**Task requirements:** Determine how many lines in the listing hold "graded" and give only that number.

**Data provided:**
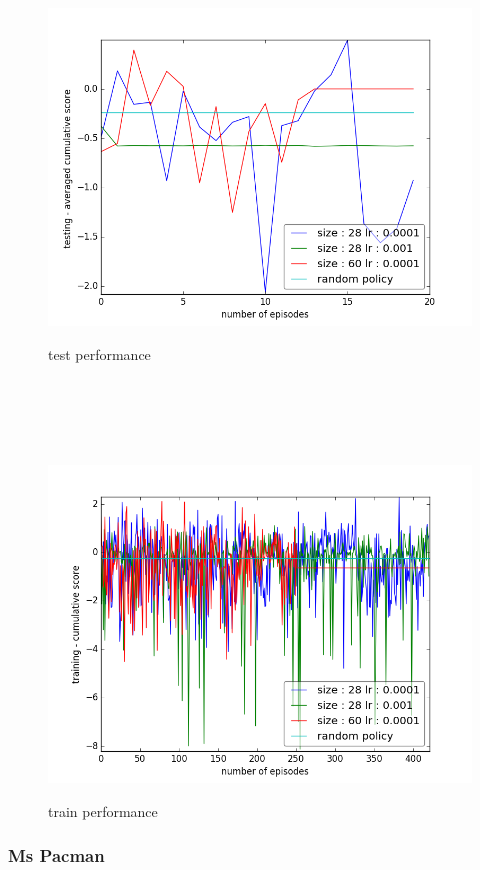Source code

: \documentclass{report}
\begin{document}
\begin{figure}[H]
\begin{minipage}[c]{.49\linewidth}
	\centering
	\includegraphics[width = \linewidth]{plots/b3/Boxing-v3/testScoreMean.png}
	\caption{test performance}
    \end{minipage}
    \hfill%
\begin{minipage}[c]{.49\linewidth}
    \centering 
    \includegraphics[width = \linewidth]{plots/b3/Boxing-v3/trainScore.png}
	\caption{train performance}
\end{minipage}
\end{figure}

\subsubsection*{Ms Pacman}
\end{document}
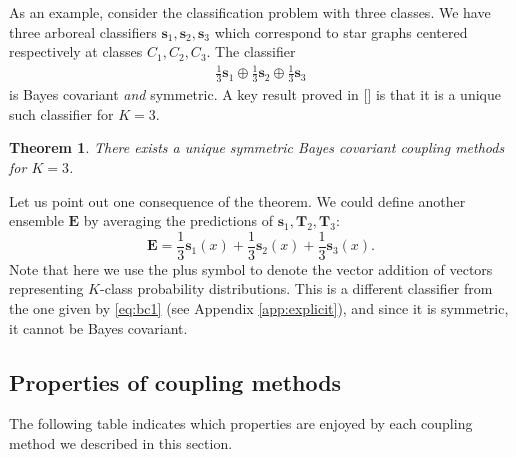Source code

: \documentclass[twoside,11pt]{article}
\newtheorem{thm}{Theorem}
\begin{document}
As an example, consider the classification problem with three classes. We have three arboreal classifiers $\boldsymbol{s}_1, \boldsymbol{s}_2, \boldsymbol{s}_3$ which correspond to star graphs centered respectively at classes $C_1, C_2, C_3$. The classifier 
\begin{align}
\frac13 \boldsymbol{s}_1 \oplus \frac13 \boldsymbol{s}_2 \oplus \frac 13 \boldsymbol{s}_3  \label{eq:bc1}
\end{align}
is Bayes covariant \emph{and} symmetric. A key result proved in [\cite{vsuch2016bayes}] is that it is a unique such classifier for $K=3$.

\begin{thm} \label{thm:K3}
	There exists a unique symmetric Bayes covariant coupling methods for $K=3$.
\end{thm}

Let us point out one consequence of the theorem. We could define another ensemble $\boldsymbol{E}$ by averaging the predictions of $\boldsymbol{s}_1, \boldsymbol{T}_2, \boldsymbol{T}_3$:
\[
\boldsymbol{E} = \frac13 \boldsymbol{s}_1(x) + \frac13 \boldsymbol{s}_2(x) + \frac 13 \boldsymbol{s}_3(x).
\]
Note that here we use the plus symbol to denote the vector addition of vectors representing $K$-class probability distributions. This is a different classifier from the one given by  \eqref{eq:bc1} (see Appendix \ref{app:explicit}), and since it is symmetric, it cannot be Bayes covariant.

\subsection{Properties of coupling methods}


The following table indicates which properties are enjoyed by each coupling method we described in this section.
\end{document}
...
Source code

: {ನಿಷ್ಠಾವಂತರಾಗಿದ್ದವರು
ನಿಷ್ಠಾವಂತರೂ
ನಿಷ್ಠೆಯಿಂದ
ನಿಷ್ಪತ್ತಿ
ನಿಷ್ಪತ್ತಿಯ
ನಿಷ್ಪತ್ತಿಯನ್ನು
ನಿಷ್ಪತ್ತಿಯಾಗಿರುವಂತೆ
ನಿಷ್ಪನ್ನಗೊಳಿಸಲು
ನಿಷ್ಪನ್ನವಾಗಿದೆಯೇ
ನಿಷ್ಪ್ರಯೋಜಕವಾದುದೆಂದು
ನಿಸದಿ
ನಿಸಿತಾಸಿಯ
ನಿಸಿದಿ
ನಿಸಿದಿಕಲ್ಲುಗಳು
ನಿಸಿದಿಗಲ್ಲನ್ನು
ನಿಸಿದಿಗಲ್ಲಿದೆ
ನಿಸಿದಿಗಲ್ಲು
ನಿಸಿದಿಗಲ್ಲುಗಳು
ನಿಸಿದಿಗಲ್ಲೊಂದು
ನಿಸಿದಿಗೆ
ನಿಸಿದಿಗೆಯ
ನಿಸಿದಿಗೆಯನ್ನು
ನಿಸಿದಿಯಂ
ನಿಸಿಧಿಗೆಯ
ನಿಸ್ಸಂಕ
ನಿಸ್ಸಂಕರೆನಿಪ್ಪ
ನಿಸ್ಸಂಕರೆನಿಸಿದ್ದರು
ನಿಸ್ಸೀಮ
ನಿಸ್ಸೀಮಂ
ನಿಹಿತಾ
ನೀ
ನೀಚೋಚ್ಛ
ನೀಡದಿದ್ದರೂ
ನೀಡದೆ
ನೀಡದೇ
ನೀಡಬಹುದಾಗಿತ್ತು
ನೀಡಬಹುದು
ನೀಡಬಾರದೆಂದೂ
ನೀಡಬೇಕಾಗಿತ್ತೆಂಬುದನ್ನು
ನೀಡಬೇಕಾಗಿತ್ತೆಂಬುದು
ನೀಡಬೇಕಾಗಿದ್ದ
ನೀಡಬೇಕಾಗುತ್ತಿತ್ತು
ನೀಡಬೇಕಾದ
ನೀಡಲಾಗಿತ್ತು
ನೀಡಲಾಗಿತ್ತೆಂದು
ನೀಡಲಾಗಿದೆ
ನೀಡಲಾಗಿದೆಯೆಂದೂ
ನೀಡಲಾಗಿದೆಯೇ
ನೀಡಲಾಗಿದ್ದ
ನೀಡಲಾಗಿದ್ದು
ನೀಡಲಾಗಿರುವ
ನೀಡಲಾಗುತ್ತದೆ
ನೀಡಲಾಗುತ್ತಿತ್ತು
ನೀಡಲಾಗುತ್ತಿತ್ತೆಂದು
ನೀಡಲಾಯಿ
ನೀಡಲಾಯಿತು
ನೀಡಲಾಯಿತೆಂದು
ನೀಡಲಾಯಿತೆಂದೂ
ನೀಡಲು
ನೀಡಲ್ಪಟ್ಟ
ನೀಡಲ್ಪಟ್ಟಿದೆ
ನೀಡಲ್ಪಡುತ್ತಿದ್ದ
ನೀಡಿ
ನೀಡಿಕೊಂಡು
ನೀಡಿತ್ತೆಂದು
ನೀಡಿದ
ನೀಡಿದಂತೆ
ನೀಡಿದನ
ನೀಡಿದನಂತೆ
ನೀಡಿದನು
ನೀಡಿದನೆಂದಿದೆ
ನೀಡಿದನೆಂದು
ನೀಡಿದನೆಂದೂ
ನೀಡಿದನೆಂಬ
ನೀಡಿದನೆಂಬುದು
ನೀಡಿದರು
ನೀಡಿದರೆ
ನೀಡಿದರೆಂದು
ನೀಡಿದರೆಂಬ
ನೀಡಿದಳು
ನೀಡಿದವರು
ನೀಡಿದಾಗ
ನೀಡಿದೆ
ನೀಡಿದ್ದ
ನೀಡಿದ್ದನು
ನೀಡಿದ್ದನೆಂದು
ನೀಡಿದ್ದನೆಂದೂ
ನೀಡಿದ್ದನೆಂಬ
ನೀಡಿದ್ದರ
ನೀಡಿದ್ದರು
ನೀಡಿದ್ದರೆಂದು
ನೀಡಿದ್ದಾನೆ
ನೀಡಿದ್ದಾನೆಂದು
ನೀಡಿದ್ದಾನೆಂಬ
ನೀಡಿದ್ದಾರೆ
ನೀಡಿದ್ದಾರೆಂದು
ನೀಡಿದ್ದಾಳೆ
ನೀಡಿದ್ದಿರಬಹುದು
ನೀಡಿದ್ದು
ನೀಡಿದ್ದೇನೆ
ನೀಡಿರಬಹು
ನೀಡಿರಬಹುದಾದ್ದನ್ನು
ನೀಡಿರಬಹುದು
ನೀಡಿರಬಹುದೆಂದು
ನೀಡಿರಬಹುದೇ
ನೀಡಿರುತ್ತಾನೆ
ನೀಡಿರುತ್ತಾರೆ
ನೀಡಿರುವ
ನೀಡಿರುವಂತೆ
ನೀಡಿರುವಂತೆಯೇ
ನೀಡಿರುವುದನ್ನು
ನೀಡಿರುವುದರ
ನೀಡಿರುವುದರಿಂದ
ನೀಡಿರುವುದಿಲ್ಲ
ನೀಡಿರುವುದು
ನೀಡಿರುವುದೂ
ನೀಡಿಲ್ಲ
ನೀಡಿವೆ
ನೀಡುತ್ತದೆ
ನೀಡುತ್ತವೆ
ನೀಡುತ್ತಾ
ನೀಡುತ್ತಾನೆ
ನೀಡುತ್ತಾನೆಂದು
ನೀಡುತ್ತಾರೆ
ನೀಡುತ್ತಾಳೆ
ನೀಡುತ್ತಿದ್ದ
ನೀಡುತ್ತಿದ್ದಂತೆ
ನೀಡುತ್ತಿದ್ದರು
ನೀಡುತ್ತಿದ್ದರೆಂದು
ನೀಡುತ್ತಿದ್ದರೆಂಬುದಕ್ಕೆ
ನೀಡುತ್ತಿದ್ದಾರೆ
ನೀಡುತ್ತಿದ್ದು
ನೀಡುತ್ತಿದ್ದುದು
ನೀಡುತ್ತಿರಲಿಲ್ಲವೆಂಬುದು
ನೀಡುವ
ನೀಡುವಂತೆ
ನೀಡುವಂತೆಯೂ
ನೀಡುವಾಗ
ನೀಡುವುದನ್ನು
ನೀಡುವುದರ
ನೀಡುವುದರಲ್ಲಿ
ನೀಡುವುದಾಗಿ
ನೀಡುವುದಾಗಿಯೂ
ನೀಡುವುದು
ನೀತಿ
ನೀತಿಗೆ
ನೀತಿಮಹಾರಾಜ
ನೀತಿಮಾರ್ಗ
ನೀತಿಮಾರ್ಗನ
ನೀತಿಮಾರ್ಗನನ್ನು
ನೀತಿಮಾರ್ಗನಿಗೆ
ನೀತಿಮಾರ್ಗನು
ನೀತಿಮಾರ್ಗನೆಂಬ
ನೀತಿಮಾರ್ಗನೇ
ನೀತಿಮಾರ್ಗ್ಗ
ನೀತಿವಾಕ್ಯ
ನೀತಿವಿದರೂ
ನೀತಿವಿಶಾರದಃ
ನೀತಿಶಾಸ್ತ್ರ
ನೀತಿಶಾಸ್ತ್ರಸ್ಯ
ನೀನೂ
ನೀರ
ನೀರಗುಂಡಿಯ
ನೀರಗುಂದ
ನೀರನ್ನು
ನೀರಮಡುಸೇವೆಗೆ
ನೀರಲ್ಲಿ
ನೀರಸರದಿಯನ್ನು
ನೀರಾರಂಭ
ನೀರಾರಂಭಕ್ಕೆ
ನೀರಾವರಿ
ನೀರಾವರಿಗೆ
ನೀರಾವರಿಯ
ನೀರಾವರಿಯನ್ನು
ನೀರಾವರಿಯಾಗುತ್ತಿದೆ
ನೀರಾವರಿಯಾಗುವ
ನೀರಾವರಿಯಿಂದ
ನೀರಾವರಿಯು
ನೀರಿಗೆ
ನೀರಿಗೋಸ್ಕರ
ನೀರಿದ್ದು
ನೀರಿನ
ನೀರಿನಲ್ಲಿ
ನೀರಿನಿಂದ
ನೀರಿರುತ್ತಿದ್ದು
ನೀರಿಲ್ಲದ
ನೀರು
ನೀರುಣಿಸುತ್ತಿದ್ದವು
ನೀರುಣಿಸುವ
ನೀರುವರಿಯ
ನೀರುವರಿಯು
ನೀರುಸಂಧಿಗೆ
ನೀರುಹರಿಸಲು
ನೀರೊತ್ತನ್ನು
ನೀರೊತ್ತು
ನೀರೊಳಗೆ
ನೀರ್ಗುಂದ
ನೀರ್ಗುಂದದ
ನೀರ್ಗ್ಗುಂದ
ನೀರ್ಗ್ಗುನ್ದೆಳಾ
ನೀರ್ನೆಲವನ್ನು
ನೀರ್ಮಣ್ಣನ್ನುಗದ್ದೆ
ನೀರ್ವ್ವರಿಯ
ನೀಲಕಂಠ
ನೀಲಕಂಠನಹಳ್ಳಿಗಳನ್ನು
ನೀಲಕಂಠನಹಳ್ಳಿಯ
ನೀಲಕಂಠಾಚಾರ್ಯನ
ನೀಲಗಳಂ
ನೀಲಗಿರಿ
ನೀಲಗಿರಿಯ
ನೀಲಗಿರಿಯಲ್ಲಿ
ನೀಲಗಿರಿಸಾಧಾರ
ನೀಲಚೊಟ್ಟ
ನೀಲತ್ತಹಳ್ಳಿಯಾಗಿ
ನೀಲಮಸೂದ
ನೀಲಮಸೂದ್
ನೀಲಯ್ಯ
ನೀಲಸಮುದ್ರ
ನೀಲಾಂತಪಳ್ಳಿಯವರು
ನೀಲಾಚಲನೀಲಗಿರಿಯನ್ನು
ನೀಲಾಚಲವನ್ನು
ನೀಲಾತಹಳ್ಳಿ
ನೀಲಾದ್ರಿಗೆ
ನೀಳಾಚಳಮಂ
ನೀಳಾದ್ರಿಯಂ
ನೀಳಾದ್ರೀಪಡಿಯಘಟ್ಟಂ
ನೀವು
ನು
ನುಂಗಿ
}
...
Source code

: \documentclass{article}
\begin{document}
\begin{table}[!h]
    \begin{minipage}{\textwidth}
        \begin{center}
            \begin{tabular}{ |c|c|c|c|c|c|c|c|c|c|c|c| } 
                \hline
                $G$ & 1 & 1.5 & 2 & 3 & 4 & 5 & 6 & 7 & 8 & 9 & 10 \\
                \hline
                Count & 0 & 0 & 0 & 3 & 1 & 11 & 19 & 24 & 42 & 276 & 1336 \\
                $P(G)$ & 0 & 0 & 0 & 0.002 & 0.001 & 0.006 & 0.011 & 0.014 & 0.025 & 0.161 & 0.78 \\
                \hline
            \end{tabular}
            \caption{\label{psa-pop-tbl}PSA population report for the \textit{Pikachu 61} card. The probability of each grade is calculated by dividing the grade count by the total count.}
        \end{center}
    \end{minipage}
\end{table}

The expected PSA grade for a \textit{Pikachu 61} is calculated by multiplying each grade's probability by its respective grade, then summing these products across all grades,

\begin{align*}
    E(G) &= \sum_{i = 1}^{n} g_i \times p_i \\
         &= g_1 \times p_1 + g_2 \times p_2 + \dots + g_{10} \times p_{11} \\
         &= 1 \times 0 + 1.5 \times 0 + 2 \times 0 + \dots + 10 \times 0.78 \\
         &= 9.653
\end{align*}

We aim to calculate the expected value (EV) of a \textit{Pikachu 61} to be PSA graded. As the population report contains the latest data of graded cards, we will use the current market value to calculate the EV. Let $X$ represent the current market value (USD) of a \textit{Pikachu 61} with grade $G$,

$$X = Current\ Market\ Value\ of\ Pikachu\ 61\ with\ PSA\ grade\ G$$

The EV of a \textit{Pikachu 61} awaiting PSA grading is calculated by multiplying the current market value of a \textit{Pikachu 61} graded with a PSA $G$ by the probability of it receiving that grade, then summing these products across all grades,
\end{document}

**Exercise result:** 2